Saudi cut threats fail to boost oil prices as slump runs to four days

By Rhodri Morgan

Oil prices have fallen for a fourth straight day amid ongoing uncertainty over the voluntary output cuts by OPEC+ and ahead of a meeting between Russia and UAE tomorrow.

Brent fell 0.9 per cent below $78 a barrel after dropping by more than six per cent in the preceding three sessions, while WTI crude dropped one per cent toward $72.

Additionally, state-owned Saudi Aramco lowered its Arab Light price to Asia for January by 50 cents to $3.50 a barrel more than the benchmark, according to a Bloomberg price list. The outlet reported that this is the first time since June the kingdom has reduced the value of its flagship grades.

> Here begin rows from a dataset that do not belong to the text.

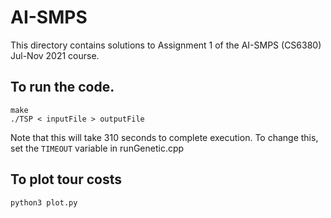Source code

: # AI-SMPS

This directory contains solutions to Assignment 1 of the AI-SMPS (CS6380) Jul-Nov 2021 course.

## To run the code.
```
make
./TSP < inputFile > outputFile
```
Note that this will take 310 seconds to complete execution. To change this, set the ```TIMEOUT``` variable in runGenetic.cpp

## To plot tour costs
```
python3 plot.py
```
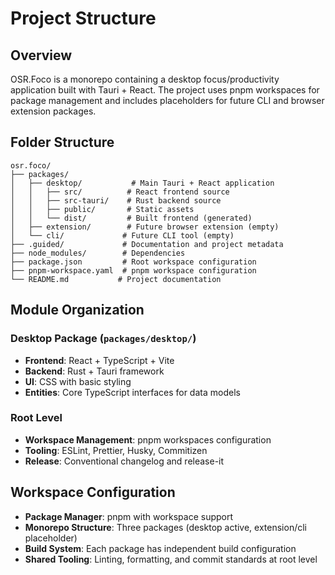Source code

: # Project Structure

## Overview

OSR.Foco is a monorepo containing a desktop focus/productivity application built with Tauri + React. The project uses pnpm workspaces for package management and includes placeholders for future CLI and browser extension packages.

## Folder Structure

```
osr.foco/
├── packages/
│   ├── desktop/           # Main Tauri + React application
│   │   ├── src/          # React frontend source
│   │   ├── src-tauri/    # Rust backend source
│   │   ├── public/       # Static assets
│   │   └── dist/         # Built frontend (generated)
│   ├── extension/        # Future browser extension (empty)
│   └── cli/             # Future CLI tool (empty)
├── .guided/             # Documentation and project metadata
├── node_modules/        # Dependencies
├── package.json         # Root workspace configuration
├── pnpm-workspace.yaml  # pnpm workspace configuration
└── README.md           # Project documentation
```

## Module Organization

### Desktop Package (`packages/desktop/`)

- **Frontend**: React + TypeScript + Vite
- **Backend**: Rust + Tauri framework
- **UI**: CSS with basic styling
- **Entities**: Core TypeScript interfaces for data models

### Root Level

- **Workspace Management**: pnpm workspaces configuration
- **Tooling**: ESLint, Prettier, Husky, Commitizen
- **Release**: Conventional changelog and release-it

## Workspace Configuration

- **Package Manager**: pnpm with workspace support
- **Monorepo Structure**: Three packages (desktop active, extension/cli placeholder)
- **Build System**: Each package has independent build configuration
- **Shared Tooling**: Linting, formatting, and commit standards at root level
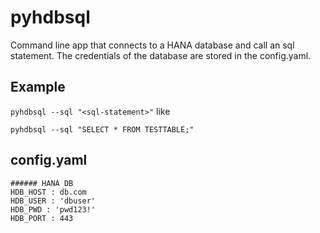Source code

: # pyhdbsql

Command line app that connects to a HANA database and call an sql statement. The credentials of the database are stored in the config.yaml.

## Example
```pyhdbsql --sql "<sql-statement>"``` like 

```pyhdbsql --sql "SELECT * FROM TESTTABLE;"```

## config.yaml

```
###### HANA DB
HDB_HOST : db.com
HDB_USER : 'dbuser'
HDB_PWD : 'pwd123!'
HDB_PORT : 443

```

Oil prices continued to fall despite comments from Saudi Arabia’s energy minister Prince Abdulaziz bin Salman who said OPEC+ supply cuts could continue beyond the first quarter of 2024.

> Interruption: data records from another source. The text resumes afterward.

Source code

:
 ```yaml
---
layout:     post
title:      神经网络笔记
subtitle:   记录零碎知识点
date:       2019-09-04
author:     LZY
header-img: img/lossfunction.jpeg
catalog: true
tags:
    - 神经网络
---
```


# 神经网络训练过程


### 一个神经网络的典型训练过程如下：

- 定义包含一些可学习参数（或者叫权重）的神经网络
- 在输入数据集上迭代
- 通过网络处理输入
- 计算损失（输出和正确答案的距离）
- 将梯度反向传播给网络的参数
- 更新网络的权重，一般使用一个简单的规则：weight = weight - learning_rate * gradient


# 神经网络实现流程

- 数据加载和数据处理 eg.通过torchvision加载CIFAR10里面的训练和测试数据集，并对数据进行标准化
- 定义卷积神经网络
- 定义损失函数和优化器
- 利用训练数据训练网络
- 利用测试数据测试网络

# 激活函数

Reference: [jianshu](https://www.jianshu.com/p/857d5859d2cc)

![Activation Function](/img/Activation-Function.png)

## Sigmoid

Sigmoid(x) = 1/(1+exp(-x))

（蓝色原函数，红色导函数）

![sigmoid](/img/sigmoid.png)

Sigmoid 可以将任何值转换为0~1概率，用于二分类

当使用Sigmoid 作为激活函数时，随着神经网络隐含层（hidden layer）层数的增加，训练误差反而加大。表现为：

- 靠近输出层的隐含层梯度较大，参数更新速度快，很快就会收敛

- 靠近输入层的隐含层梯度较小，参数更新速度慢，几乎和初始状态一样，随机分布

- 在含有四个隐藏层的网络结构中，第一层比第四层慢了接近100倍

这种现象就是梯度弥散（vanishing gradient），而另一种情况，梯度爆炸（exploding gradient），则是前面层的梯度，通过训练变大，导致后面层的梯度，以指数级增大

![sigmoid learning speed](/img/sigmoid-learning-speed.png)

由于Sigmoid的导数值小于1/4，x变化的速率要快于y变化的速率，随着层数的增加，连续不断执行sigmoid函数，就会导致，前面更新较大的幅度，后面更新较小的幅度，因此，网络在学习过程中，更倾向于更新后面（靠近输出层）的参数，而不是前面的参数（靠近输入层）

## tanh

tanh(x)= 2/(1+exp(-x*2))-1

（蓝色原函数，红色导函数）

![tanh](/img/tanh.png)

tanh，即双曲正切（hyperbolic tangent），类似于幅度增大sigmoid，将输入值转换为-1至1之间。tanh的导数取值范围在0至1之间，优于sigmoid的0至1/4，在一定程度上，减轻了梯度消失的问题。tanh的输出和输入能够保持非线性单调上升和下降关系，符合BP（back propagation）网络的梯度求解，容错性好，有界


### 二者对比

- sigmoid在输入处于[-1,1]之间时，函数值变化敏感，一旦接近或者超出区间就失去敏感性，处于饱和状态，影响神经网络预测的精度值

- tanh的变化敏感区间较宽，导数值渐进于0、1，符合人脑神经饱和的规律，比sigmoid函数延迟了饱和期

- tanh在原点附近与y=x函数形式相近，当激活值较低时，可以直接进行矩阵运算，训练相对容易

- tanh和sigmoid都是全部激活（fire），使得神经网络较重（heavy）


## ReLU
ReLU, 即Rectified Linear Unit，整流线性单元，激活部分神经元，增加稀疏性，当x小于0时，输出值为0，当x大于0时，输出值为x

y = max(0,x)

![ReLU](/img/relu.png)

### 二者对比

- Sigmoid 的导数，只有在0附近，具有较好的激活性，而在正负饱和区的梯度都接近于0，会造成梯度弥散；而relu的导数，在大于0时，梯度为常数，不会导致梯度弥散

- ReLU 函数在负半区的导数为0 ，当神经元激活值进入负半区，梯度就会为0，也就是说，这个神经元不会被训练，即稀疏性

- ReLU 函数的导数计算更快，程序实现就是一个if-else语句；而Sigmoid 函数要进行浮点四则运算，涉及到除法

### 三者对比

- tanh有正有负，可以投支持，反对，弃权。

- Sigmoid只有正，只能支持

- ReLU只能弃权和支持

However, the Kremlin has warned the cuts agreed by the OPEC+ group in a meeting last week will take time to kick in.

In October, OPEC+ chief Haitham Al Ghais warned that oil prices would likely remain high for the foreseeable future.

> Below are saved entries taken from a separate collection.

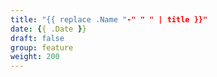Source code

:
 ```yaml
---
title: "{{ replace .Name "-" " " | title }}"
date: {{ .Date }}
draft: false
group: feature
weight: 200
---
```


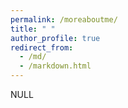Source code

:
 ```yaml
---
permalink: /moreaboutme/
title: " "
author_profile: true
redirect_from: 
  - /md/
  - /markdown.html
---
```


NULL
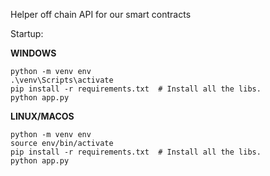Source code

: Helper off chain API for our smart contracts 

Startup:

**WINDOWS**
```
python -m venv env
.\venv\Scripts\activate
pip install -r requirements.txt  # Install all the libs.
python app.py
```

**LINUX/MACOS**
```
python -m venv env
source env/bin/activate
pip install -r requirements.txt  # Install all the libs.
python app.py
```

However, prices have remained broadly depressed following the OPEC+ meeting last week, where the group agreed on voluntary output cuts of 2.2m barrels per day for the first quarter of 2024.

However, the voluntary element of the deal left the markets questioning whether the supply reduction would actually come into effect.

Meanwhile, China’s gloomy outlook continues to depress outlooks with analysts from Moody’s downgrading the country’s credit rating.

Additionally, US crude oil production is at record highs, providing even more challenge to Saudi Arabia and its OPEC+ partners as they cut their own production to boost prices.